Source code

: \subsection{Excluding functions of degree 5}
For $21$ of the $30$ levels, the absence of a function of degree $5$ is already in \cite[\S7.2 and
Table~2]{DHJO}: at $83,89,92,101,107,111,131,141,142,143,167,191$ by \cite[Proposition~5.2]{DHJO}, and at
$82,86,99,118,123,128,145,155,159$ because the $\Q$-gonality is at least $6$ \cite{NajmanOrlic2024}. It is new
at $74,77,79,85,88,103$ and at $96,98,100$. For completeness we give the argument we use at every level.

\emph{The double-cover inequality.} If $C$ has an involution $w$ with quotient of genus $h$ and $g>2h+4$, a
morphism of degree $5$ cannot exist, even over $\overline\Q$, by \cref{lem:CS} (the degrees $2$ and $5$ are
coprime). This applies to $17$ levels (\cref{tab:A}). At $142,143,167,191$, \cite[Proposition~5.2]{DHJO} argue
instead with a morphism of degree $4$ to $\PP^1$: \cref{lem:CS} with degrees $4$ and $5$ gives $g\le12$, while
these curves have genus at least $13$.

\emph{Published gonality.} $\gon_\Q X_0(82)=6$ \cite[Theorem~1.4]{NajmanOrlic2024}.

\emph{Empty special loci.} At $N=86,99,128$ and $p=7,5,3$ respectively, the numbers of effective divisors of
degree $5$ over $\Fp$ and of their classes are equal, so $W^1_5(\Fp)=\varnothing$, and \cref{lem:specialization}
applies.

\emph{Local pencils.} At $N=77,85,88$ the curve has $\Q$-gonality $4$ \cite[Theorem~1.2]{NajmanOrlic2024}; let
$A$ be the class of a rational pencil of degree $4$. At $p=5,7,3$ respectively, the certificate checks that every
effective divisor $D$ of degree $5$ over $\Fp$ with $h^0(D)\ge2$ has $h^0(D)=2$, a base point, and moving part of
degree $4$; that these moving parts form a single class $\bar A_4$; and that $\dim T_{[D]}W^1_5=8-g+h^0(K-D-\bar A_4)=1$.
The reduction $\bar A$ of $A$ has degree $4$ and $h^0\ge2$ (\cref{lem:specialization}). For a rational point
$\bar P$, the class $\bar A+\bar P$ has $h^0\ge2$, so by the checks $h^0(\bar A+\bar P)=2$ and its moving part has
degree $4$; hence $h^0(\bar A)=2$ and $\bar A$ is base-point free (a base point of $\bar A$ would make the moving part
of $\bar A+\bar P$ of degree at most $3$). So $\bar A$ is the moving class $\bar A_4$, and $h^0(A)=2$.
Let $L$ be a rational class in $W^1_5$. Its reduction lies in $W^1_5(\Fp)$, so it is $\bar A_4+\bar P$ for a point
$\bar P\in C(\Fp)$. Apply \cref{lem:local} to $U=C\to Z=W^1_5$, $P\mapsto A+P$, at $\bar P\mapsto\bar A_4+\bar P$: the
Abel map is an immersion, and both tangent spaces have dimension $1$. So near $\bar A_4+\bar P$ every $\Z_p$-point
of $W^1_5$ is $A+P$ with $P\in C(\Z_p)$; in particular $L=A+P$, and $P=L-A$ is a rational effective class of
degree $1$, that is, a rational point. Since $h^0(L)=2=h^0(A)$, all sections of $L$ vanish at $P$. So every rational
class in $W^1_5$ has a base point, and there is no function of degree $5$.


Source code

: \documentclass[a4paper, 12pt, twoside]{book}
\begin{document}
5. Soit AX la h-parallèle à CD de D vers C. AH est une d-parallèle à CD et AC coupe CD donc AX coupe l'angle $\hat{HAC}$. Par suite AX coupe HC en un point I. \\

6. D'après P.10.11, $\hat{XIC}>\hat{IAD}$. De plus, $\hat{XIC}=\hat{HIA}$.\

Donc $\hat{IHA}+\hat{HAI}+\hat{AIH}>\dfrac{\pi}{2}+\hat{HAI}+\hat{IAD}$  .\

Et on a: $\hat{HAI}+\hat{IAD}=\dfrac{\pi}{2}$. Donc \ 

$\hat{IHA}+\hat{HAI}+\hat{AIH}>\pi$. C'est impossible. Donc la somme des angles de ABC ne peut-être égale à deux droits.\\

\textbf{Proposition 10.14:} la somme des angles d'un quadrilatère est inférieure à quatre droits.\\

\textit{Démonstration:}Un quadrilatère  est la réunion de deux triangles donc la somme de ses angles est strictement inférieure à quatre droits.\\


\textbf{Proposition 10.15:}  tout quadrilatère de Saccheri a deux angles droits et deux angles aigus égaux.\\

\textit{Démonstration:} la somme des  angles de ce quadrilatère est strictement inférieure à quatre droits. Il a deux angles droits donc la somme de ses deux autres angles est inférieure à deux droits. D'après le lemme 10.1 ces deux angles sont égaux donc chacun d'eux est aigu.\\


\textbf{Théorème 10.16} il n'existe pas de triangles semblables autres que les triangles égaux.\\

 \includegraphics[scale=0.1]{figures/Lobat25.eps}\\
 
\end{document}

────────────────

EXERCISE DIRECTIONS: Could you return exactly the stretch of the data above that starts at the line with "effective divisors of" and ends at the line with "of $\bar A+\bar", both lines included?

SOLUTION FOR THIS EXERCISE:
\emph{Empty special loci.} At $N=86,99,128$ and $p=7,5,3$ respectively, the numbers of effective divisors of
degree $5$ over $\Fp$ and of their classes are equal, so $W^1_5(\Fp)=\varnothing$, and \cref{lem:specialization}
applies.

\emph{Local pencils.} At $N=77,85,88$ the curve has $\Q$-gonality $4$ \cite[Theorem~1.2]{NajmanOrlic2024}; let
$A$ be the class of a rational pencil of degree $4$. At $p=5,7,3$ respectively, the certificate checks that every
effective divisor $D$ of degree $5$ over $\Fp$ with $h^0(D)\ge2$ has $h^0(D)=2$, a base point, and moving part of
degree $4$; that these moving parts form a single class $\bar A_4$; and that $\dim T_{[D]}W^1_5=8-g+h^0(K-D-\bar A_4)=1$.
The reduction $\bar A$ of $A$ has degree $4$ and $h^0\ge2$ (\cref{lem:specialization}). For a rational point
$\bar P$, the class $\bar A+\bar P$ has $h^0\ge2$, so by the checks $h^0(\bar A+\bar P)=2$ and its moving part has
degree $4$; hence $h^0(\bar A)=2$ and $\bar A$ is base-point free (a base point of $\bar A$ would make the moving part
of $\bar A+\bar P$ of degree at most $3$). So $\bar A$ is the moving class $\bar A_4$, and $h^0(A)=2$.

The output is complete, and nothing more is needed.